─── Excerpted records ───

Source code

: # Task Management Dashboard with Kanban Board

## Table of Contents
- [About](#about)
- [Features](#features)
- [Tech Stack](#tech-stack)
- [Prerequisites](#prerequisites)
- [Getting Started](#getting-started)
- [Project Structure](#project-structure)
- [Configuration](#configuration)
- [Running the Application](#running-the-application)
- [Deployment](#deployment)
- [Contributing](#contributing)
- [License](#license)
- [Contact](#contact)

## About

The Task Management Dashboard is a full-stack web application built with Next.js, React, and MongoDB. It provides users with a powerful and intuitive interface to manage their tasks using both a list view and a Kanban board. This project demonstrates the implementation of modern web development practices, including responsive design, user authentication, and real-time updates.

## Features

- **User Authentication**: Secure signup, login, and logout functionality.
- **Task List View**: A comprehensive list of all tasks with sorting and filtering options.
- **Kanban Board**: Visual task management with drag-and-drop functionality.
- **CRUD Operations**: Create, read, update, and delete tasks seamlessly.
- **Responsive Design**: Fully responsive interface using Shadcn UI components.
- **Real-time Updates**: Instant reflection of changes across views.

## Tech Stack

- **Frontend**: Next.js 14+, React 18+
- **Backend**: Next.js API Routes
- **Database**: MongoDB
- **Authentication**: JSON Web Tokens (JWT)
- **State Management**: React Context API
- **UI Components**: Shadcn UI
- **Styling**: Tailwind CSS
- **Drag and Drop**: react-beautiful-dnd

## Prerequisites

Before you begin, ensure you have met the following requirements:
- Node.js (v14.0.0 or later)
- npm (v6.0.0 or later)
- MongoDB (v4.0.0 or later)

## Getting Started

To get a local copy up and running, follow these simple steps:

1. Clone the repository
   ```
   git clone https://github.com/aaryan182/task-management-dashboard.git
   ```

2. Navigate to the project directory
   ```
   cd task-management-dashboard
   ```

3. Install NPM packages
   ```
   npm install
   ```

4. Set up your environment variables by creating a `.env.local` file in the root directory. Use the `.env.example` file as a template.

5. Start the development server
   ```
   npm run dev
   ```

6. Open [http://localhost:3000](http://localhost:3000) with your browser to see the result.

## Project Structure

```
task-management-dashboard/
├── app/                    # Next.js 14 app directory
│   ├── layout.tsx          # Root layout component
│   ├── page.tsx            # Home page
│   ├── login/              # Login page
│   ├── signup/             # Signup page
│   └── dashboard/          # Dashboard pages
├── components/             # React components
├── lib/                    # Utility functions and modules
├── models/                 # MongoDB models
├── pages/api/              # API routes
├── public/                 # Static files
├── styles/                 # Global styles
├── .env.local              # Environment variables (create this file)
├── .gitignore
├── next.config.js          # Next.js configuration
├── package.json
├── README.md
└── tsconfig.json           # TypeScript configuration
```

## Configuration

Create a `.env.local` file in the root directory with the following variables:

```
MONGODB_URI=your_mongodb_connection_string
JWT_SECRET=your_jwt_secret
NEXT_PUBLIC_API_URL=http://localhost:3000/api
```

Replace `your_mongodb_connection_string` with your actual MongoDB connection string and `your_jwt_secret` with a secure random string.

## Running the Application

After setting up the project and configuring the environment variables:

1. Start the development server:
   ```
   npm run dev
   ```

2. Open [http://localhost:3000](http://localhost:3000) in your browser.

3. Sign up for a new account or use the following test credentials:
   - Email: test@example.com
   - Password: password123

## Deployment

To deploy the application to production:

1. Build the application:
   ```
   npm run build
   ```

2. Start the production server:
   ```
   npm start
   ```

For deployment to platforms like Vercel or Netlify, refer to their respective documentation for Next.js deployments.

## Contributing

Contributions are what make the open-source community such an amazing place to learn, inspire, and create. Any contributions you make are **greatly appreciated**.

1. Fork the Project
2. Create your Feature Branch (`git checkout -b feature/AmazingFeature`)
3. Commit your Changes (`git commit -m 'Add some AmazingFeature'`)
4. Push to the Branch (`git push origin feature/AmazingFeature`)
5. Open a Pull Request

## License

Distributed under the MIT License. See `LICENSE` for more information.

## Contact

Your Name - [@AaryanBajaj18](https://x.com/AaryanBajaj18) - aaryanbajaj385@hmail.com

───

• Goal of the exercise: Which lines of the data contain the string "server"? Copy each one.

• Answer box:
5. Start the development server
1. Start the development server:
2. Start the production server:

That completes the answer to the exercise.